> _WORK REQUEST_: Every line from the start of the entries up to and including the one bearing "### HTTP request headers" must be printed verbatim, without the pictures.

> _EXERCISE INPUT_:
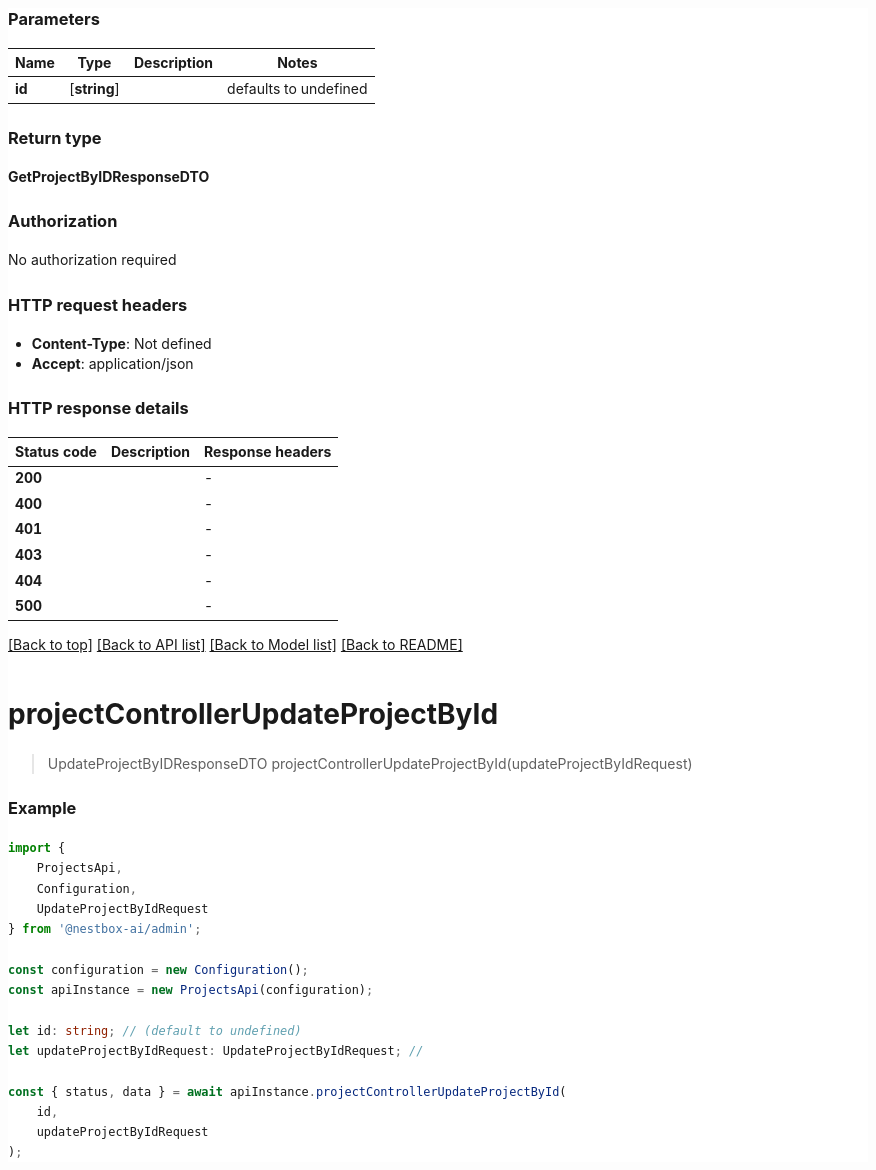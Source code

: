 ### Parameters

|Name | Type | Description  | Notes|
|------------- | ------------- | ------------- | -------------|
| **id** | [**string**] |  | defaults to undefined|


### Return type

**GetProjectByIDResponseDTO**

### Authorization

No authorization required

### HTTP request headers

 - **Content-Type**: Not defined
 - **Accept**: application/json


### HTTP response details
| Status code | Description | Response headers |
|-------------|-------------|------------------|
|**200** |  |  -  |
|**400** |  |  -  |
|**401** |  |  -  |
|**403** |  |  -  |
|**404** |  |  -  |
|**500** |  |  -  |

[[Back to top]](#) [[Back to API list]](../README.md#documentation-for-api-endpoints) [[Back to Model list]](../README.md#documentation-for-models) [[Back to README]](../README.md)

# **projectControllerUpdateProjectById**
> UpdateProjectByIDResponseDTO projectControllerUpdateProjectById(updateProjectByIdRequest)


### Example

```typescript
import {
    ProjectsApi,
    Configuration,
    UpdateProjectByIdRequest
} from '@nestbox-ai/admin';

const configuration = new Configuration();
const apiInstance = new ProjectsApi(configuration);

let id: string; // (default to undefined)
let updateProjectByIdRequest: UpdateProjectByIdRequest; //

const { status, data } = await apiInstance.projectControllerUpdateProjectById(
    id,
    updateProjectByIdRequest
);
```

> _RESPONSE TO THE EXERCISE_:
Source code

: ### Parameters

|Name | Type | Description  | Notes|
|------------- | ------------- | ------------- | -------------|
| **id** | [**string**] |  | defaults to undefined|


### Return type

**GetProjectByIDResponseDTO**

### Authorization

No authorization required

### HTTP request headers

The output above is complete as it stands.